• **HOW TO COMPLETE THIS TASK**
Transcribe the data exactly, omitting whatever pictures it holds.

(Beginning of TASK INPUT)

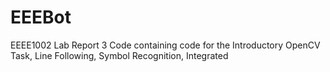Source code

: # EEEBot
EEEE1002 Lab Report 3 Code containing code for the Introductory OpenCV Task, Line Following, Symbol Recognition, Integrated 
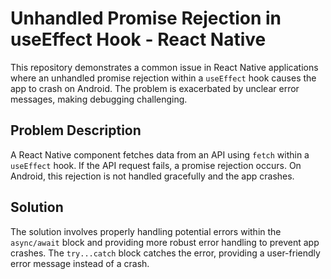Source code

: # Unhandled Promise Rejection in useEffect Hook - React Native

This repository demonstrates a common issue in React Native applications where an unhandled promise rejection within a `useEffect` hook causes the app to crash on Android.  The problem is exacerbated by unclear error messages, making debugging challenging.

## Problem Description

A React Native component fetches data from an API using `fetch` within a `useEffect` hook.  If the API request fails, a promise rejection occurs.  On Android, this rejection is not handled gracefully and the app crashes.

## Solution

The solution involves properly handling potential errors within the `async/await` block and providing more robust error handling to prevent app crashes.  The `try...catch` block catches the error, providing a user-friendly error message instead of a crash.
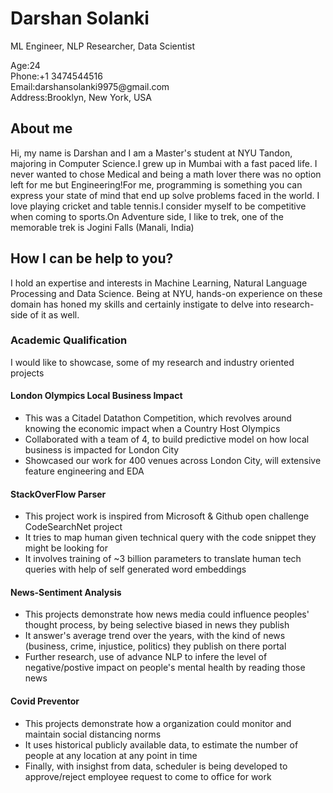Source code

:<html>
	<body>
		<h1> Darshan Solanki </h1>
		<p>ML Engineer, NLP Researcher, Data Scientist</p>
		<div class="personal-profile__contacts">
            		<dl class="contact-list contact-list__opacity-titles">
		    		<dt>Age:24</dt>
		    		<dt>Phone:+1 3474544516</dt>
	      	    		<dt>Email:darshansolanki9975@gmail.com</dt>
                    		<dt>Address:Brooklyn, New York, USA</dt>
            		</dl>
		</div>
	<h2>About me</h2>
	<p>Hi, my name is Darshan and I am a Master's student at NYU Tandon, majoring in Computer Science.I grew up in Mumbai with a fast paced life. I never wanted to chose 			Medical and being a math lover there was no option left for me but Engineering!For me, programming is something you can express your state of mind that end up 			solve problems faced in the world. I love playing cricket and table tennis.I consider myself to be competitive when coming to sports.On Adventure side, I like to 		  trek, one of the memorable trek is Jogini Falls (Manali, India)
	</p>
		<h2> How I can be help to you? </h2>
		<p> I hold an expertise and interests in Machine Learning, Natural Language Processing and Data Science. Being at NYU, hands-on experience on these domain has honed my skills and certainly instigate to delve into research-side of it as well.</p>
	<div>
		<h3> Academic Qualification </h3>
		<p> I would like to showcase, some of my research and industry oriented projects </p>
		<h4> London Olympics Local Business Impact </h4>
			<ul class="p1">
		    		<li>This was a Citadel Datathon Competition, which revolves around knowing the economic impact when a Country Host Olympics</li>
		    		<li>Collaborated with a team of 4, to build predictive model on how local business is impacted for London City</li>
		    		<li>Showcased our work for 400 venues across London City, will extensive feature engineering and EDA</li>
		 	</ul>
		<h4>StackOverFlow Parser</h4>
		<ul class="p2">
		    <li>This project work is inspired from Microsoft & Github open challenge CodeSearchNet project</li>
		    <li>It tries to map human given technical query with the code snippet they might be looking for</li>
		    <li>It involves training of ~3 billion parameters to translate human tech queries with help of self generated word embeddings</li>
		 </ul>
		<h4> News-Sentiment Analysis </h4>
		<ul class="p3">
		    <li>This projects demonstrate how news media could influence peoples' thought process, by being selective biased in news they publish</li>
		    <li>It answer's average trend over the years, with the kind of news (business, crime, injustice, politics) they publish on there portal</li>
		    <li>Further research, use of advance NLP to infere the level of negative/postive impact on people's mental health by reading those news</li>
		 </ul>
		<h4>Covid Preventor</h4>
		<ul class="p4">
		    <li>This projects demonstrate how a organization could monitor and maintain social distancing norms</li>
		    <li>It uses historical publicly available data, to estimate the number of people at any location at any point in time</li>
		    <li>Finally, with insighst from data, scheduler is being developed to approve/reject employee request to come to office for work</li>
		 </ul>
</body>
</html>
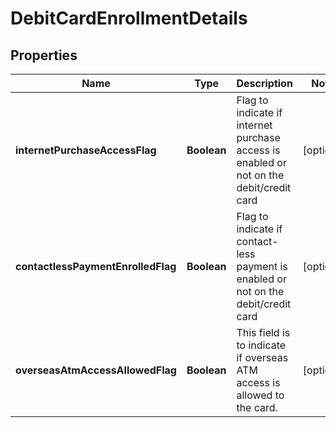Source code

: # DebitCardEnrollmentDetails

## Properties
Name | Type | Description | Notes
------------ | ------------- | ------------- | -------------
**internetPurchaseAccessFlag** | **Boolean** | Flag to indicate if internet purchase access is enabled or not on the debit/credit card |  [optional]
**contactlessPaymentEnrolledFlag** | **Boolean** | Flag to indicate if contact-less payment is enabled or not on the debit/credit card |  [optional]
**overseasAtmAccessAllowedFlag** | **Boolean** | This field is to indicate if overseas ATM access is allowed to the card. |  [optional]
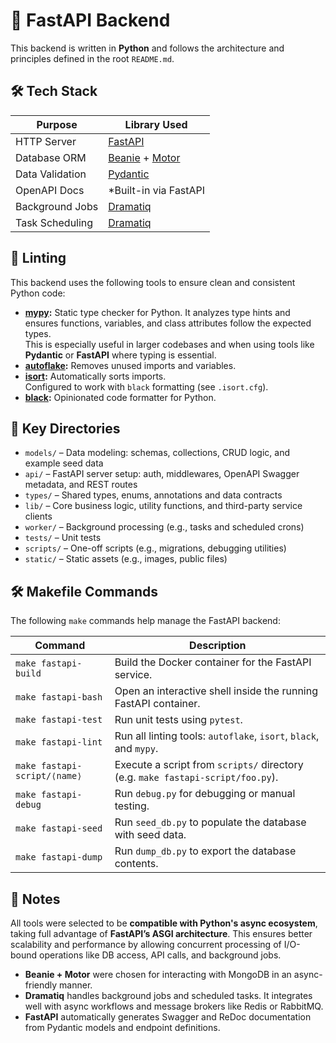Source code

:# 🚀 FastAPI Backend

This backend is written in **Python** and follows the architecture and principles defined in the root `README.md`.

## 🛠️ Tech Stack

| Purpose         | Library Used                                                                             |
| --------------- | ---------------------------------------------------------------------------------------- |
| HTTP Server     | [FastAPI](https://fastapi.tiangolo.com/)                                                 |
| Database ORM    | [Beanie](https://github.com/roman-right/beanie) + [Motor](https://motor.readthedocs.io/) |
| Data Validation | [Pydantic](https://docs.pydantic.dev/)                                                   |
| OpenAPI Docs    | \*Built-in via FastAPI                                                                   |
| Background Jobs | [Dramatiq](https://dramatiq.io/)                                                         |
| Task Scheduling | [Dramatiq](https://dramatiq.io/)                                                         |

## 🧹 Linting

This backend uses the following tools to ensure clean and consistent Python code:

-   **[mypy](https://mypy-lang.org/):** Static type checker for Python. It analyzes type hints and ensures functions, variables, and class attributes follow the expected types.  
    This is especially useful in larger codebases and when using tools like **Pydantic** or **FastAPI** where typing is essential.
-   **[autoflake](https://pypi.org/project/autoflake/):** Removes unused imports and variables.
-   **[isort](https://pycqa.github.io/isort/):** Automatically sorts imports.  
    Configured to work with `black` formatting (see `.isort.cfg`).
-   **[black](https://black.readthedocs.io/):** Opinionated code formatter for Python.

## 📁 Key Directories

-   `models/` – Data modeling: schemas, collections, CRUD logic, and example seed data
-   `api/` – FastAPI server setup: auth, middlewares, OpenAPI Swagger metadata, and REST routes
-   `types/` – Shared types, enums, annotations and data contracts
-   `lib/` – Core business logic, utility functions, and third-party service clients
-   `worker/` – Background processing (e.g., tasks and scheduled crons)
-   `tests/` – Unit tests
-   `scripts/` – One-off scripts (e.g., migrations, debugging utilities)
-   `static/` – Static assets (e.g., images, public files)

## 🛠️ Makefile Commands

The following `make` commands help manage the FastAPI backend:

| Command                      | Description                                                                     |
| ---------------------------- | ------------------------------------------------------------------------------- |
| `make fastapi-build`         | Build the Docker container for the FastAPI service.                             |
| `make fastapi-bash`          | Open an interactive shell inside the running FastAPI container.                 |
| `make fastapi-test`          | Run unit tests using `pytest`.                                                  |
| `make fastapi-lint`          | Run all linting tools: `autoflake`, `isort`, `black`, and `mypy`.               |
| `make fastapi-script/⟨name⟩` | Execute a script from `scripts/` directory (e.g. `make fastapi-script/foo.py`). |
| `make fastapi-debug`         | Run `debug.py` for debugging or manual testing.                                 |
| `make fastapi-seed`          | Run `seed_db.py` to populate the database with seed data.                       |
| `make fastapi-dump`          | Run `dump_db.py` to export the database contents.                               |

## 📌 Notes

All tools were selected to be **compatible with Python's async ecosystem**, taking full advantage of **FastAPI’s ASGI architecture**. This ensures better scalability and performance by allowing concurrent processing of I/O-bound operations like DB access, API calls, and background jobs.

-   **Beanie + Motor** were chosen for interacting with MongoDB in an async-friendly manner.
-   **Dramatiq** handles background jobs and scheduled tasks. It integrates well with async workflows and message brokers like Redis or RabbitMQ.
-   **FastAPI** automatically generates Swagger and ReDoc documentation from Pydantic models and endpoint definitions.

(End of TASK INPUT)

• **YOUR RESPONSE**
Source code

: # EEEBot
EEEE1002 Lab Report 3 Code containing code for the Introductory OpenCV Task, Line Following, Symbol Recognition, Integrated 
Source code

: # Unhandled Promise Rejection in useEffect Hook - React Native

This repository demonstrates a common issue in React Native applications where an unhandled promise rejection within a `useEffect` hook causes the app to crash on Android.  The problem is exacerbated by unclear error messages, making debugging challenging.

## Problem Description

A React Native component fetches data from an API using `fetch` within a `useEffect` hook.  If the API request fails, a promise rejection occurs.  On Android, this rejection is not handled gracefully and the app crashes.

## Solution

The solution involves properly handling potential errors within the `async/await` block and providing more robust error handling to prevent app crashes.  The `try...catch` block catches the error, providing a user-friendly error message instead of a crash.
Source code

:<html>
	<body>
		<h1> Darshan Solanki </h1>
		<p>ML Engineer, NLP Researcher, Data Scientist</p>
		<div class="personal-profile__contacts">
            		<dl class="contact-list contact-list__opacity-titles">
		    		<dt>Age:24</dt>
		    		<dt>Phone:+1 3474544516</dt>
	      	    		<dt>Email:darshansolanki9975@gmail.com</dt>
                    		<dt>Address:Brooklyn, New York, USA</dt>
            		</dl>
		</div>
	<h2>About me</h2>
	<p>Hi, my name is Darshan and I am a Master's student at NYU Tandon, majoring in Computer Science.I grew up in Mumbai with a fast paced life. I never wanted to chose 			Medical and being a math lover there was no option left for me but Engineering!For me, programming is something you can express your state of mind that end up 			solve problems faced in the world. I love playing cricket and table tennis.I consider myself to be competitive when coming to sports.On Adventure side, I like to 		  trek, one of the memorable trek is Jogini Falls (Manali, India)
	</p>
		<h2> How I can be help to you? </h2>
		<p> I hold an expertise and interests in Machine Learning, Natural Language Processing and Data Science. Being at NYU, hands-on experience on these domain has honed my skills and certainly instigate to delve into research-side of it as well.</p>
	<div>
		<h3> Academic Qualification </h3>
		<p> I would like to showcase, some of my research and industry oriented projects </p>
		<h4> London Olympics Local Business Impact </h4>
			<ul class="p1">
		    		<li>This was a Citadel Datathon Competition, which revolves around knowing the economic impact when a Country Host Olympics</li>
		    		<li>Collaborated with a team of 4, to build predictive model on how local business is impacted for London City</li>
		    		<li>Showcased our work for 400 venues across London City, will extensive feature engineering and EDA</li>
		 	</ul>
		<h4>StackOverFlow Parser</h4>
		<ul class="p2">
		    <li>This project work is inspired from Microsoft & Github open challenge CodeSearchNet project</li>
		    <li>It tries to map human given technical query with the code snippet they might be looking for</li>
		    <li>It involves training of ~3 billion parameters to translate human tech queries with help of self generated word embeddings</li>
		 </ul>
		<h4> News-Sentiment Analysis </h4>
		<ul class="p3">
		    <li>This projects demonstrate how news media could influence peoples' thought process, by being selective biased in news they publish</li>
		    <li>It answer's average trend over the years, with the kind of news (business, crime, injustice, politics) they publish on there portal</li>
		    <li>Further research, use of advance NLP to infere the level of negative/postive impact on people's mental health by reading those news</li>
		 </ul>
		<h4>Covid Preventor</h4>
		<ul class="p4">
		    <li>This projects demonstrate how a organization could monitor and maintain social distancing norms</li>
		    <li>It uses historical publicly available data, to estimate the number of people at any location at any point in time</li>
		    <li>Finally, with insighst from data, scheduler is being developed to approve/reject employee request to come to office for work</li>
		 </ul>
</body>
</html>
Source code

: # DebitCardEnrollmentDetails

## Properties
Name | Type | Description | Notes
------------ | ------------- | ------------- | -------------
**internetPurchaseAccessFlag** | **Boolean** | Flag to indicate if internet purchase access is enabled or not on the debit/credit card |  [optional]
**contactlessPaymentEnrolledFlag** | **Boolean** | Flag to indicate if contact-less payment is enabled or not on the debit/credit card |  [optional]
**overseasAtmAccessAllowedFlag** | **Boolean** | This field is to indicate if overseas ATM access is allowed to the card. |  [optional]
Source code

:# 🚀 FastAPI Backend

This backend is written in **Python** and follows the architecture and principles defined in the root `README.md`.

## 🛠️ Tech Stack

| Purpose         | Library Used                                                                             |
| --------------- | ---------------------------------------------------------------------------------------- |
| HTTP Server     | [FastAPI](https://fastapi.tiangolo.com/)                                                 |
| Database ORM    | [Beanie](https://github.com/roman-right/beanie) + [Motor](https://motor.readthedocs.io/) |
| Data Validation | [Pydantic](https://docs.pydantic.dev/)                                                   |
| OpenAPI Docs    | \*Built-in via FastAPI                                                                   |
| Background Jobs | [Dramatiq](https://dramatiq.io/)                                                         |
| Task Scheduling | [Dramatiq](https://dramatiq.io/)                                                         |

## 🧹 Linting

This backend uses the following tools to ensure clean and consistent Python code:

-   **[mypy](https://mypy-lang.org/):** Static type checker for Python. It analyzes type hints and ensures functions, variables, and class attributes follow the expected types.  
    This is especially useful in larger codebases and when using tools like **Pydantic** or **FastAPI** where typing is essential.
-   **[autoflake](https://pypi.org/project/autoflake/):** Removes unused imports and variables.
-   **[isort](https://pycqa.github.io/isort/):** Automatically sorts imports.  
    Configured to work with `black` formatting (see `.isort.cfg`).
-   **[black](https://black.readthedocs.io/):** Opinionated code formatter for Python.

## 📁 Key Directories

-   `models/` – Data modeling: schemas, collections, CRUD logic, and example seed data
-   `api/` – FastAPI server setup: auth, middlewares, OpenAPI Swagger metadata, and REST routes
-   `types/` – Shared types, enums, annotations and data contracts
-   `lib/` – Core business logic, utility functions, and third-party service clients
-   `worker/` – Background processing (e.g., tasks and scheduled crons)
-   `tests/` – Unit tests
-   `scripts/` – One-off scripts (e.g., migrations, debugging utilities)
-   `static/` – Static assets (e.g., images, public files)

## 🛠️ Makefile Commands

The following `make` commands help manage the FastAPI backend:

| Command                      | Description                                                                     |
| ---------------------------- | ------------------------------------------------------------------------------- |
| `make fastapi-build`         | Build the Docker container for the FastAPI service.                             |
| `make fastapi-bash`          | Open an interactive shell inside the running FastAPI container.                 |
| `make fastapi-test`          | Run unit tests using `pytest`.                                                  |
| `make fastapi-lint`          | Run all linting tools: `autoflake`, `isort`, `black`, and `mypy`.               |
| `make fastapi-script/⟨name⟩` | Execute a script from `scripts/` directory (e.g. `make fastapi-script/foo.py`). |
| `make fastapi-debug`         | Run `debug.py` for debugging or manual testing.                                 |
| `make fastapi-seed`          | Run `seed_db.py` to populate the database with seed data.                       |
| `make fastapi-dump`          | Run `dump_db.py` to export the database contents.                               |

## 📌 Notes

All tools were selected to be **compatible with Python's async ecosystem**, taking full advantage of **FastAPI’s ASGI architecture**. This ensures better scalability and performance by allowing concurrent processing of I/O-bound operations like DB access, API calls, and background jobs.

-   **Beanie + Motor** were chosen for interacting with MongoDB in an async-friendly manner.
-   **Dramatiq** handles background jobs and scheduled tasks. It integrates well with async workflows and message brokers like Redis or RabbitMQ.
-   **FastAPI** automatically generates Swagger and ReDoc documentation from Pydantic models and endpoint definitions.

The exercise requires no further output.